Jesse tries not to wince when he looks at him, but damn—the boy was just learning how to ride a bike when Jesse left, all golden hair and innocent, warm grins. The revolting afterimage of the kid now was the stuff of nightmares. Whatever had happened—and Jesse has a few good ideas as to what—had left its mark, both physically and psychologically, if the way in which the sheriff wouldn’t even look in Eugene’s direction was any indicator. 

“Got back last night, I hear?” Emily starts, fingers tapping lightly against the rickety table. Dust circles the surface at the movement, though it appears that the woman doesn’t care—or doesn’t notice. Only Eugene really acts like he should when entering a home layered in dust; the kid’s got one sleeve pressed to his nose, another pressed to his… well… what was once a mouth. Sheriff Root leans back in the wooden chair, legs spread out as he gives a lazy look to Jesse. It was apparent that he was just here because Eugene wanted to be. 

Jesse nods, leaning back against the counter. “Mhmm. Drove straight from Mississippi to Texas and that took about nine hours so it was already late by the time I got back.” 

Emily murmurs a hushed “Oh,” fingers still dancing across the table. 

“…You alright?” 

“Yes. No. I don’t know.” She pauses, looking up at Jesse with wide blue eyes. “I-I don’t mean to pry… but why are you back? Of all the people to up and leave Annville, you were the last I thought I’d see crawling back.” She sounds dejected—disappointed, even. 

It makes Jesse squirm under her gaze. He rubs at the back of his neck. “Well, I reckoned it was about time I stopped by. Needed a change of pace. Annville’s got its charm.” 
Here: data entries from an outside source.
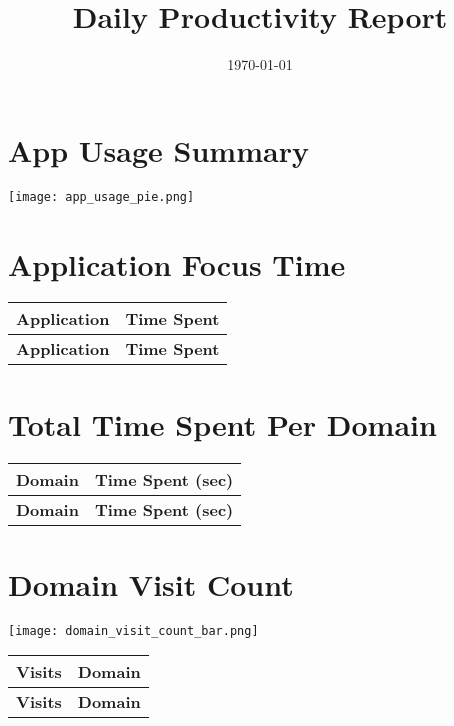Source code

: \documentclass{book}
\title{Daily Productivity Report}
\date{\today}
\begin{document}
\maketitle

\section*{App Usage Summary}
\begin{center}
\texttt{[image: app\_usage\_pie.png]}
\end{center}

\section*{Application Focus Time}
\begin{longtable}{@{}L{0.3\textwidth}L{0.4\textwidth}@{}}
\toprule
\textbf{Application} & \textbf{Time Spent} \\
\midrule
\endfirsthead
\toprule
\textbf{Application} & \textbf{Time Spent} \\
\midrule
\endhead
\end{longtable}

\section*{Total Time Spent Per Domain}
\begin{longtable}{@{}L{0.6\textwidth}L{0.3\textwidth}@{}}
\toprule
\textbf{Domain} & \textbf{Time Spent (sec)} \\
\midrule
\endfirsthead
\toprule
\textbf{Domain} & \textbf{Time Spent (sec)} \\
\midrule
\endhead
\end{longtable}

\section*{Domain Visit Count}
\begin{center}
\texttt{[image: domain\_visit\_count\_bar.png]}
\end{center}

\begin{longtable}{@{}L{0.15\textwidth}L{0.75\textwidth}@{}}
\toprule
\textbf{Visits} & \textbf{Domain} \\
\midrule
\endfirsthead
\toprule
\textbf{Visits} & \textbf{Domain} \\
\midrule
\endhead
\end{longtable}
\end{document}
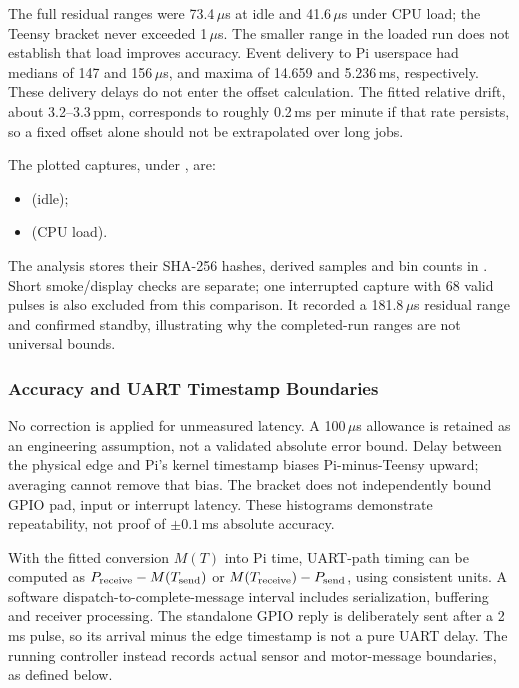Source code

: The full residual ranges were 73.4\,$\mu$s at idle and 41.6\,$\mu$s under CPU load; the Teensy bracket never exceeded 1\,$\mu$s. The smaller range in the loaded run does not establish that load improves accuracy. Event delivery to Pi userspace had medians of 147 and 156\,$\mu$s, and maxima of 14.659 and 5.236\,ms, respectively. These delivery delays do not enter the offset calculation. The fitted relative drift, about 3.2--3.3\,ppm, corresponds to roughly 0.2\,ms per minute if that rate persists, so a fixed offset alone should not be extrapolated over long jobs.

The plotted captures, under , are:
\begin{itemize}
\item {} (idle);
\item {} (CPU load).
\end{itemize}
 The analysis stores their SHA-256 hashes, derived samples and bin counts in . Short smoke/display checks are separate; one interrupted capture with 68 valid pulses is also excluded from this comparison. It recorded a 181.8\,$\mu$s residual range and confirmed standby, illustrating why the completed-run ranges are not universal bounds.

\subsubsection{Accuracy and UART Timestamp Boundaries}
No correction is applied for unmeasured latency. A 100\,$\mu$s allowance is retained as an engineering assumption, not a validated absolute error bound. Delay between the physical edge and Pi's kernel timestamp biases Pi-minus-Teensy upward; averaging cannot remove that bias. The bracket does not independently bound GPIO pad, input or interrupt latency. These histograms demonstrate repeatability, not proof of $\pm0.1$\,ms absolute accuracy.

With the fitted conversion $M(T)$ into Pi time, UART-path timing can be computed as $P_{\rm receive}-M(T_{\rm send})$ or $M(T_{\rm receive})-P_{\rm send}$, using consistent units. A software dispatch-to-complete-message interval includes serialization, buffering and receiver processing. The standalone GPIO reply is deliberately sent after a 2\,ms pulse, so its arrival minus the edge timestamp is not a pure UART delay. The running controller instead records actual sensor and motor-message boundaries, as defined below.

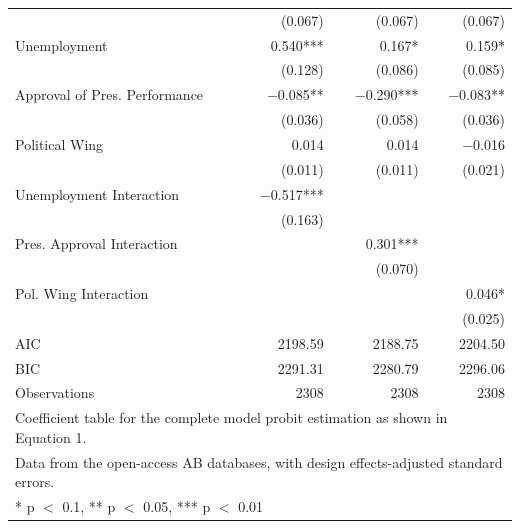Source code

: \documentclass[floatsintext,man]{apa7}\usepackage[]{graphicx}\usepackage[]{color}
\begin{document}
\begin{longtable}[t]{lrrr}
 & (\num{0.067}) & (\num{0.067}) & (\num{0.067})\\
Unemployment & \num{0.540}*** & \num{0.167}* & \num{0.159}*\\
 & (\num{0.128}) & (\num{0.086}) & (\num{0.085})\\
Approval of Pres. Performance & \num{-0.085}** & \num{-0.290}*** & \num{-0.083}**\\
 & (\num{0.036}) & (\num{0.058}) & (\num{0.036})\\
Political Wing & \num{0.014} & \num{0.014} & \num{-0.016}\\
 & (\num{0.011}) & (\num{0.011}) & (\num{0.021})\\
Unemployment Interaction & \num{-0.517}*** &  & \\
 & (\num{0.163}) &  & \\
Pres. Approval Interaction &  & \num{0.301}*** & \\
 &  & (\num{0.070}) & \\
Pol. Wing Interaction &  &  & \num{0.046}*\\
 &  &  & (\num{0.025})\\
\midrule
AIC & \num{2198.59} & \num{2188.75} & \num{2204.50}\\
BIC & \num{2291.31} & \num{2280.79} & \num{2296.06}\\
Observations & 2308 & 2308 & 2308\\
\bottomrule
\multicolumn{4}{l}{\rule{0pt}{1em}Coefficient table for the complete model probit estimation as shown in Equation 1.}\\
\multicolumn{4}{l}{\rule{0pt}{1em}Data from the open-access AB databases, with design effects-adjusted standard errors.}\\
\multicolumn{4}{l}{\rule{0pt}{1em}* p $<$ 0.1, ** p $<$ 0.05, *** p $<$ 0.01}\\
\end{longtable}
\end{document}
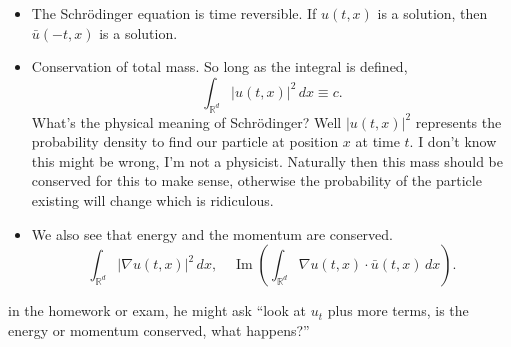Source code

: \begin{proposition}
	\begin{itemize}
	
		\item The Schr\"odinger equation is time reversible. If \( u(t, x) \) is a solution, then \( \bar u(-t, x) \) is a solution.
		\item Conservation of total mass. So long as the integral is defined,
			\[ \int_{\mathbb{R}^{d}} |u(t, x)|^{2} \, dx \equiv c. \]
			What's the physical meaning of Schr\"odinger? Well \( |u(t, x)|^{2} \) represents the probability density to find our particle at position \( x \) at time \( t \). I don't know this might be wrong, I'm not a physicist. Naturally then this mass should be conserved for this to make sense, otherwise the probability of the particle existing will change which is ridiculous.
		\item We also see that energy and the momentum are conserved.
			\[ \int_{\mathbb{R}^{d}}  | \nabla u (t, x)|^{2} \, dx, \quad \operatorname{Im} \left( \int_{\mathbb{R}^{d}} \nabla u(t, x) \cdot \bar u(t, x) \, dx \right). \]
	\end{itemize}
\end{proposition}
in the homework or exam, he might ask ``look at \( u_{t} \) plus more terms, is the energy or momentum conserved, what happens?''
And that it did. It had a multi-million dollar meat-packaging industry, a run-down motel, a brothel, a dilapidated hardware store, a pawnshop, multiple gun ranges, a handful of miscellaneous shops, and the Flavour Station. Perfect place to run to when you’d been bitten by an old hag in a swamp, burst into flames at the barest touch of sunlight, and now need to drink blood to survive. Annville was full of eccentric folk, from Donnie, local gun-toting, war-reenactment aficionado, to ol’ Odin Quincannon who practically worshipped the “art” of slaughterhouses, and Jesse doubted people would be too put off if he had to walk around with an umbrella during the day. Maybe he’d get a few stares, but at the end of the day, he was Annville born-and-raised, and not even a little quirk could change that. 

“Got any plans for the church?” Sheriff Root interjects for the first time since sitting down at the table. An excited look crosses Eugene’s face, eyebrows raised, and it actually kind of hurts to see the kid still looking so hopeful—not even a disfigured maw could keep Eugene’s optimism at bay. 

In some ways, not much had really changed since he’d left. But that could be said of any small town, Jesse imagined. 

Calloused fingers grip the edge of the counter as Jesse straightens up. He clears his throat, tugging at the damp collar of his shirt. It was so hot in Texas and of course the air-conditioner wasn’t working—not that it really worked often when he did live here. Still, he had come back to Annville for a greater reason than simply running away from his problems. 

“Starting next Sunday, I plan to reopen the church.” 

…

A few weeks go by in the blink of an eye. 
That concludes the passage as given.